„Nie ma zieleni bez wody – przy takim podejściu można mnożyć potencjał nieoczywistych wcześniej miejsc do magazynowania deszczówki: zagłębień terenowych, zielonych nieużytków czy pasów drogowych” – twierdzą organizatorzy trzeciej edycji Konferencji Zielona Retencja, zachęcając do debaty na temat możliwości rozwoju błękitno-zielonej infrastruktury w miastach.

Konferencja rozpoczęła się 19 czerwca br., a podczas jej otwarcia głos zabrał Ryszard Gajewski, prezes Gdańskich Wód, inicjator spotkania. Zaznaczył on, że dwa lata temu, gdy zastanawiano się nad organizacją pierwszej edycji konferencji, brano pod uwagę możliwość niewielkiego zainteresowania tematem, gdyż wydawał się dość niszowy.
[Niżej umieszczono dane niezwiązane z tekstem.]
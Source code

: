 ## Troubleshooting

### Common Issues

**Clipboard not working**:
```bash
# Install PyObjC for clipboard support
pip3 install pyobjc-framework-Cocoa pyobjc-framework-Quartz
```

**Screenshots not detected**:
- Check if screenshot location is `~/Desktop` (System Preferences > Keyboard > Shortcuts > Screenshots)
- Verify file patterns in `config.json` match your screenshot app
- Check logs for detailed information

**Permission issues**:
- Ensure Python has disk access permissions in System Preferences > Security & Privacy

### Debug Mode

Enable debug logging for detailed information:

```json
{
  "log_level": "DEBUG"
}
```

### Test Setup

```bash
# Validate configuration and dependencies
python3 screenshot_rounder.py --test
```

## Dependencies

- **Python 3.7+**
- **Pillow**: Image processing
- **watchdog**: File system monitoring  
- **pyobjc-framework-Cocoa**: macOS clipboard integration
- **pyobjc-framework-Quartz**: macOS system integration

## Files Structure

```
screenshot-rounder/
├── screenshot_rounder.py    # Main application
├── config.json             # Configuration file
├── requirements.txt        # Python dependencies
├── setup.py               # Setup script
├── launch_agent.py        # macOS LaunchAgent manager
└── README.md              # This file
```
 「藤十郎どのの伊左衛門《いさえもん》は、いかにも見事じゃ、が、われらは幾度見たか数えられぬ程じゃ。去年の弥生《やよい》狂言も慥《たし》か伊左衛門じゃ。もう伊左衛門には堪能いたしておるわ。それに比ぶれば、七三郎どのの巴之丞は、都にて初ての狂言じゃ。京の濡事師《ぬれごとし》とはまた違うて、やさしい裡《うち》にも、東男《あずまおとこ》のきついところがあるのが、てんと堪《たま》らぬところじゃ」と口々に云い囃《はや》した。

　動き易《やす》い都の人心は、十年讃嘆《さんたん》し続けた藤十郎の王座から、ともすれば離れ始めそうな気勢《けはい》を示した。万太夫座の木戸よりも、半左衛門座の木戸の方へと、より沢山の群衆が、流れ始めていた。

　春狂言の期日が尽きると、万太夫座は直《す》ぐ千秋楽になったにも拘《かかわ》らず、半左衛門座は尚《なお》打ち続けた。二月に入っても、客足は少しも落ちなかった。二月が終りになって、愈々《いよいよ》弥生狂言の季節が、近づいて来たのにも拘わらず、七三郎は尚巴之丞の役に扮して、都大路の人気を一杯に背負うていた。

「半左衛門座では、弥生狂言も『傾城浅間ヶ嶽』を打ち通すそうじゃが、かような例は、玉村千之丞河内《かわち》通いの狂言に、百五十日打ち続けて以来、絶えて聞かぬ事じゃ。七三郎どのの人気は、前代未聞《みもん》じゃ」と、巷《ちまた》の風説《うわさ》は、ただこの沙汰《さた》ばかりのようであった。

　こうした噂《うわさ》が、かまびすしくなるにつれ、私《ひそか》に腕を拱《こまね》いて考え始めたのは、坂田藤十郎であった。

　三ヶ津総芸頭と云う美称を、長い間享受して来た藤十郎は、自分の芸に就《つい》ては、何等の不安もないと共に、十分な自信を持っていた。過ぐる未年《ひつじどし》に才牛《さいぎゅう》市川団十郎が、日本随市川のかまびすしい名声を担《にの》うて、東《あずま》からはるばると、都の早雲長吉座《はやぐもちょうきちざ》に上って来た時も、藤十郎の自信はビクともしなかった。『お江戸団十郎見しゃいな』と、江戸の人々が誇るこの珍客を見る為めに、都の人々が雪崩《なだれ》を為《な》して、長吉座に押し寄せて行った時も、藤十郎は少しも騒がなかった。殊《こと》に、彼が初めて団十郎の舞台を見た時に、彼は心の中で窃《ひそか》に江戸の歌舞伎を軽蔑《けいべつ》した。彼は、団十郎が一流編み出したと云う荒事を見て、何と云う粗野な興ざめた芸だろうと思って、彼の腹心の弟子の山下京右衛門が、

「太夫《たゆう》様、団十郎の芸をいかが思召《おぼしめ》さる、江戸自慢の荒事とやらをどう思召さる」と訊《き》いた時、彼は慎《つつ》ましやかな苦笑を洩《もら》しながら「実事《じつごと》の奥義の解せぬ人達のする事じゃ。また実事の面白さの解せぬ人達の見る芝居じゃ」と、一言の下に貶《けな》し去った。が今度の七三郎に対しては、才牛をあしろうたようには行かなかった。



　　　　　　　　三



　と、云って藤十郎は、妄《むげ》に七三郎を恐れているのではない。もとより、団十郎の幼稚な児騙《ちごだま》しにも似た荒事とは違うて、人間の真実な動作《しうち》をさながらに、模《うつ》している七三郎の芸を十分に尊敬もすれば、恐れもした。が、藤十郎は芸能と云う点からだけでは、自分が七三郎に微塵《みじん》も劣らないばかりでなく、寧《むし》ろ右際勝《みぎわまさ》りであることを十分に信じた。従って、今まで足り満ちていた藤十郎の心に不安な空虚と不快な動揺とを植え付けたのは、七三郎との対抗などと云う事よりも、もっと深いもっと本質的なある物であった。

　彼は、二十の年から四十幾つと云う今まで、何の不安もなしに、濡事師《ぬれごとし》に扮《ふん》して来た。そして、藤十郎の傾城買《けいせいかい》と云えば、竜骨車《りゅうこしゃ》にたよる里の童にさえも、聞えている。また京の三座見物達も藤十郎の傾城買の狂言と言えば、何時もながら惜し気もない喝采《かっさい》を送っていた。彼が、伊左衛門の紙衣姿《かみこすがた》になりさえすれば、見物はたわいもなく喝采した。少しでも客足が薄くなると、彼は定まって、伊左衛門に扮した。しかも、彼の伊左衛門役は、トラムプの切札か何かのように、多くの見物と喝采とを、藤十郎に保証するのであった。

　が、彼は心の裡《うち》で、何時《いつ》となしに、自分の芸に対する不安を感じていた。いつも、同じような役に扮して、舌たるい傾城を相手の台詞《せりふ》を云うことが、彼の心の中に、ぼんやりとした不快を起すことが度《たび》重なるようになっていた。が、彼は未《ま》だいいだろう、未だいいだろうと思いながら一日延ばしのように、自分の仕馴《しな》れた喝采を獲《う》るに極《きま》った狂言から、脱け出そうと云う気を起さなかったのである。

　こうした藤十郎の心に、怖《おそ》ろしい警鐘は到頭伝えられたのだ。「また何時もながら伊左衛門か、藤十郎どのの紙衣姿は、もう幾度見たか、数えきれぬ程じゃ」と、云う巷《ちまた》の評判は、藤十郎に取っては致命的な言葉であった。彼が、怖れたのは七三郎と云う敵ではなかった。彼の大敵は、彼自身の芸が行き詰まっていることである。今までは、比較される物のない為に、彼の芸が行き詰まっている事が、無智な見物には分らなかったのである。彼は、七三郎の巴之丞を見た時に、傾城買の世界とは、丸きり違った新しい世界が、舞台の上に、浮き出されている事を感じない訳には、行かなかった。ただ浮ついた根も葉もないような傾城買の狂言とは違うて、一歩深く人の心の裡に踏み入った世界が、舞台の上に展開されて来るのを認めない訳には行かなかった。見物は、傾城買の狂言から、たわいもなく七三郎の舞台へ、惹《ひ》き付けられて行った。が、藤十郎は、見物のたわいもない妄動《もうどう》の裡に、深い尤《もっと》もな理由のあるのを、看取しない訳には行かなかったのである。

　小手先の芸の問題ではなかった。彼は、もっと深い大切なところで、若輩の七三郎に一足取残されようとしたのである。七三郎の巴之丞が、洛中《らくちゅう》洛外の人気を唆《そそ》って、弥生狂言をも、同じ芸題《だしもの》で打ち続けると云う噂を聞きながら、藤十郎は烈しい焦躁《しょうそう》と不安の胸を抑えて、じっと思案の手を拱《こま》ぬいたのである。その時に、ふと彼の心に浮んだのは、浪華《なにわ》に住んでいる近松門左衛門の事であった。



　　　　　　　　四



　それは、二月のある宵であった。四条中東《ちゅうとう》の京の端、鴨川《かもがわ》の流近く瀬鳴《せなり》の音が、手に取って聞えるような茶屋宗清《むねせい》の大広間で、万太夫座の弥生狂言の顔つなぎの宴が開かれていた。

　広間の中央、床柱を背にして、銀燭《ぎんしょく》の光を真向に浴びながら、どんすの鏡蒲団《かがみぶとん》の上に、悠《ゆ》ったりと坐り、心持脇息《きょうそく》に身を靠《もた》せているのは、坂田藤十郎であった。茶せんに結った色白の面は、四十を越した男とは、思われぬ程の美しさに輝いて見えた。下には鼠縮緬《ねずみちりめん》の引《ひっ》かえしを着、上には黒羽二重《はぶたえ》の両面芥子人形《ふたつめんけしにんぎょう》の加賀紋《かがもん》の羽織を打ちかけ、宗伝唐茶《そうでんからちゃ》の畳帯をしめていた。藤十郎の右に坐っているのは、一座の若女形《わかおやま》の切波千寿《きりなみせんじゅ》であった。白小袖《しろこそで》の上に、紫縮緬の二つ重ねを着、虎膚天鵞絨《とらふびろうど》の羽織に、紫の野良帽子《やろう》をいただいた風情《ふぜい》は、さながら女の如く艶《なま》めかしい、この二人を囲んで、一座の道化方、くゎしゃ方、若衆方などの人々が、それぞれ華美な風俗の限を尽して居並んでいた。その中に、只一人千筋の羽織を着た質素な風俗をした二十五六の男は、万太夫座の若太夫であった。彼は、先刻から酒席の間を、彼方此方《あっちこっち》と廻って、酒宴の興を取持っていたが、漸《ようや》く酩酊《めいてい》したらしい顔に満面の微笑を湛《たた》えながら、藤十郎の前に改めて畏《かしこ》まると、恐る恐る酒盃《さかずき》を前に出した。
Z każdym rokiem zyskiwał jednak coraz większe zainteresowanie, a przy tegorocznej edycji wręcz zaistniała konieczność zamknięcia zapisów. Udział zadeklarowało 250 osób z całej Polski. Ideą Zielonej Retencji jest stworzenie społeczności wokół tego tematu. – By powstała masa krytyczna miast, które będą wprowadzały zmiany i będą mogły wpływać na zmiany prawa – wskazał prezes Gajewski.

Zalety zielonej retencji

– W Gdańsku co roku projektuje się ok. 70 tys. m3 retencji opartej na naturze. Szacujemy, że obiekty zieleni retencyjnej pracują dziś w przynajmniej 150 lokalizacjach na terenach miejski...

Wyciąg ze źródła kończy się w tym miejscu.